A programmable controller that reads and writes a memory in a unit of a word in which a plurality of 1-bit data to be subjected to bit operation processing are collected,
A bit operation processor that executes a bit operation processing instruction sequence included in the program in parallel by a pipeline processing mechanism;
The pipeline stage included in the bit operation processor has a read stage next to a decode stage that decodes each instruction constituting the bit operation processing instruction and generates a data address when the decoded instruction involves memory access. , are: the operation stage of the read stage of reading data to be calculated in units of words from the memory, the next computation stage, the read stage of the word data including the result of the computed bit calculated by the calculation stage There is a write stage that writes to the same address as the data read in
The memory is
A two-port or more memory capable of performing one or more reads and one or more writes within a single pipeline stage processing cycle time, and at least two-way set associative or full associative of cache memory der Rutotomoni,
A first index holding register for holding index information extracted from the address of the cache entry read in the read stage ;
A first way holding register for holding way information hit in the read stage ;
A second index holding register for holding the index information copied from the first index holding register up to the write stage ;
A second way holding register for holding the way information copied from the first way holding register up to the write stage;
A programmable memory device comprising: an address holding circuit that uses a combination of the index information in the second index holding register and the way information in the second way holding register as a write destination address of the write stage. controller.

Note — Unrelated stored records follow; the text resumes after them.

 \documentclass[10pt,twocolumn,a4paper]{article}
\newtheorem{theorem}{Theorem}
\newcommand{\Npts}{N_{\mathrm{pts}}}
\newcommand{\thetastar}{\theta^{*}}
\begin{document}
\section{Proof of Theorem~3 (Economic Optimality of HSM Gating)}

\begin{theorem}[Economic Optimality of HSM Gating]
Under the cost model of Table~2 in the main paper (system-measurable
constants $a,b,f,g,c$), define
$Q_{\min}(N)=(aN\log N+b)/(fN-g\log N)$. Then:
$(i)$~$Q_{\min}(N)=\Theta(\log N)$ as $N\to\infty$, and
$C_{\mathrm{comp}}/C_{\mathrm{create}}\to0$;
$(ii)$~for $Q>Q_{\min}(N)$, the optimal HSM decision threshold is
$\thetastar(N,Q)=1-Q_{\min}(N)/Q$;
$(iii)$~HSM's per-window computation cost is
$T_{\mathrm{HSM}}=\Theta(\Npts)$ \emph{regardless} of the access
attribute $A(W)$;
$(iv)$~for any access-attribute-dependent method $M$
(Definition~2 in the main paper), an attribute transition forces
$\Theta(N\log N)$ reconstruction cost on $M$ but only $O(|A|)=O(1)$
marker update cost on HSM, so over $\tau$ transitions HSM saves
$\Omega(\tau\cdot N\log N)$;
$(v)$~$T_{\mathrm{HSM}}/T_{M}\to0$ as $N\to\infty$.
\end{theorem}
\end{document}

The bit arithmetic processor is:
When executing a bit data store instruction in the bit operation processing instruction sequence ,
Read the original word data including the bits to be stored in the read stage and hold it in the storage unit,
The programmable controller according to claim 1 or 2, wherein the bit data obtained as a result of the bit operation calculated in the operation stage is merged with the original word data held.

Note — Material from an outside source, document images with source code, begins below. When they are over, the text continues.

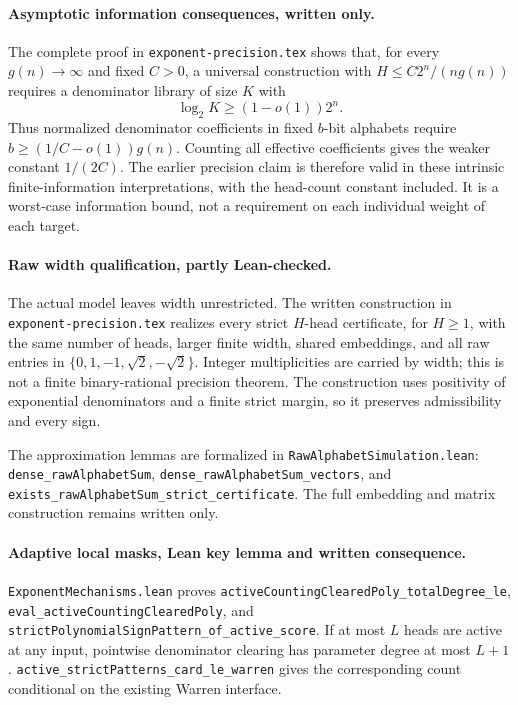 \documentclass[11pt]{article}
\begin{document}
\paragraph{Asymptotic information consequences, written only.}
The complete proof in \texttt{exponent-precision.tex} shows that, for
every $g(n)\to\infty$ and fixed $C>0$, a universal construction with
$H\leq C2^n/(n g(n))$ requires a denominator library of size $K$ with
\[
 \log_2 K\geq(1-o(1))2^n.
\]
Thus normalized denominator coefficients in fixed $b$-bit alphabets
require $b\geq(1/C-o(1))g(n)$. Counting all effective coefficients
gives the weaker constant $1/(2C)$. The earlier precision claim is
therefore valid in these intrinsic finite-information interpretations,
with the head-count constant included. It is a worst-case information
bound, not a requirement on each individual weight of each target.

\paragraph{Raw width qualification, partly Lean-checked.}
The actual model leaves width unrestricted. The written construction
in \texttt{exponent-precision.tex} realizes every strict $H$-head
certificate, for $H\geq1$, with the same number of heads, larger finite
width, shared embeddings, and all raw entries in
$\{0,1,-1,\sqrt2,-\sqrt2\}$. Integer multiplicities are carried by
width; this is not a finite binary-rational precision theorem.
The construction uses positivity of exponential denominators and a
finite strict margin, so it preserves admissibility and every sign.

The approximation lemmas are formalized in
\texttt{RawAlphabetSimulation.lean}:
\texttt{dense\_rawAlphabetSum},
\texttt{dense\_rawAlphabetSum\_vectors}, and
\texttt{exists\_rawAlphabetSum\_strict\_certificate}.
The full embedding and matrix construction remains written only.

\paragraph{Adaptive local masks, Lean key lemma and written consequence.}
\texttt{ExponentMechanisms.lean} proves
\texttt{activeCountingClearedPoly\_totalDegree\_le},
\texttt{eval\_activeCountingClearedPoly}, and
\texttt{strictPolynomialSignPattern\_of\_active\_score}.
If at most $L$ heads are active at any input, pointwise denominator
clearing has parameter degree at most $L+1$.
\texttt{active\_strictPatterns\_card\_le\_warren} gives the
corresponding count conditional on the existing Warren interface.
\end{document}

Cache hit determination is performed in the read stage, and in the write stage, the cache indicated by the index information held in the second index holding register of the address holding circuit and the way information held in the second way holding register The programmable controller according to claim 2, wherein line data in which word data including the result of the bit operation is merged is written in the entry.

The programmable controller according to claim 2, wherein the write-through mode and the write-back mode are switched according to an address range to be stored.